In the opening months of World War II, Winston Churchill delegated, among others, the future Tory Prime Minister Harold Macmillan to try to cajole the United States into joining the war. Macmillan must have felt diffident about his task, for he confided to a friend that an American-assisted Allied victory would also inevitably mean the dissolution of the British Empire and the dawn of American hegemony. But he consoled himself in these glum thoughts with Horace’s famous line, “Conquered Greece conquered her rude conqueror by insinuating her arts into rustic Latium.” Perhaps British influence would live on inside a future American dominance, Macmillan thought, through English culture, if not Anglo-Saxon arms.
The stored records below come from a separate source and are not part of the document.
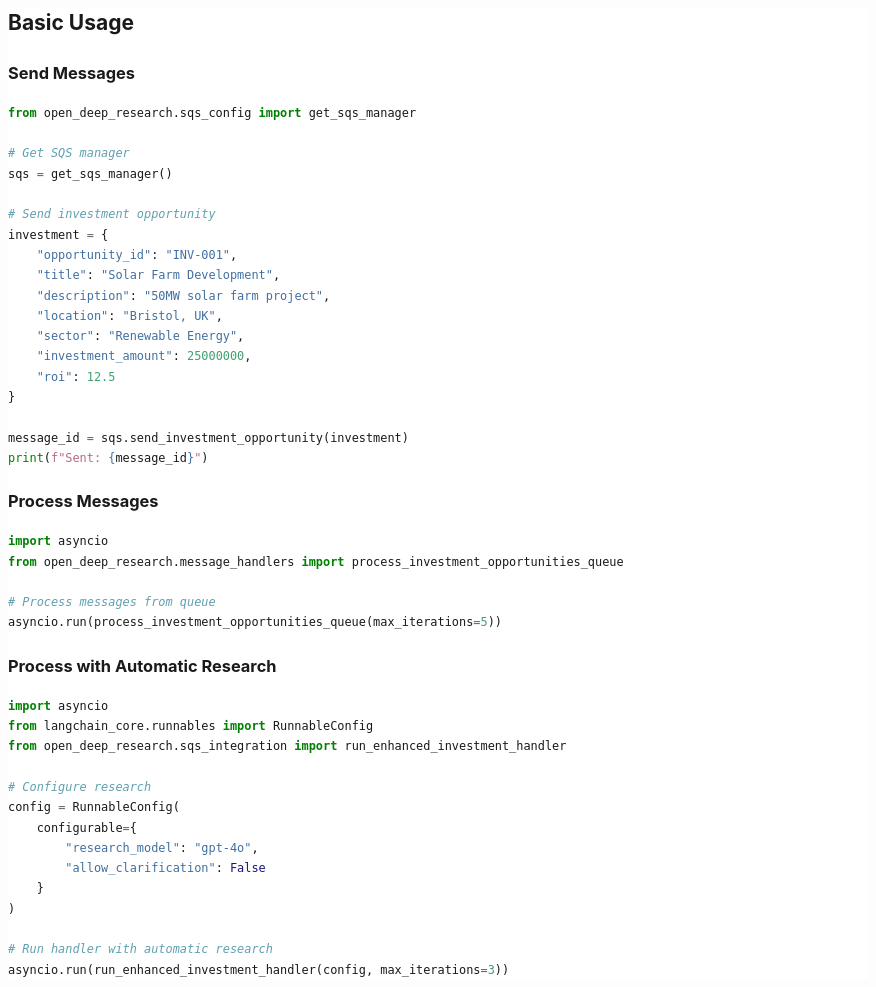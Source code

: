## Basic Usage

### Send Messages

```python
from open_deep_research.sqs_config import get_sqs_manager

# Get SQS manager
sqs = get_sqs_manager()

# Send investment opportunity
investment = {
    "opportunity_id": "INV-001",
    "title": "Solar Farm Development",
    "description": "50MW solar farm project",
    "location": "Bristol, UK",
    "sector": "Renewable Energy",
    "investment_amount": 25000000,
    "roi": 12.5
}

message_id = sqs.send_investment_opportunity(investment)
print(f"Sent: {message_id}")
```

### Process Messages

```python
import asyncio
from open_deep_research.message_handlers import process_investment_opportunities_queue

# Process messages from queue
asyncio.run(process_investment_opportunities_queue(max_iterations=5))
```

### Process with Automatic Research

```python
import asyncio
from langchain_core.runnables import RunnableConfig
from open_deep_research.sqs_integration import run_enhanced_investment_handler

# Configure research
config = RunnableConfig(
    configurable={
        "research_model": "gpt-4o",
        "allow_clarification": False
    }
)

# Run handler with automatic research
asyncio.run(run_enhanced_investment_handler(config, max_iterations=3))
```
In Eccentric Culture: A Theory of Western Civilization , his richly insightful essay on Western Europe’s essentially Roman identity, Rémi Brague cites this line from Horace but not Macmillan’s application of it to the United States. In fact, the American experiment hardly comes into the argument at all; but the book (which was published in France in 1992) could not be more apt in this time of unexpected tensions between Europe (or at least “old” Europe) and America. For whatever else shapes European self-identity, ambivalence toward the Roman legacy must certainly rank high. For Brague, the Roman Empire conjures up in most people’s minds little more than a clumsy, brutal, bastardized transposition of Greek splendor, the slave-based, blood-drenched prologue to what would later become the glories of medieval and modern civilizations. From Sophocles and Socrates to Nero and the gladiators makes for quite a declension. “The Roman, from this point of view, can only appear to have succeeded at this paradox, of being both decadent and primitive at the same time.”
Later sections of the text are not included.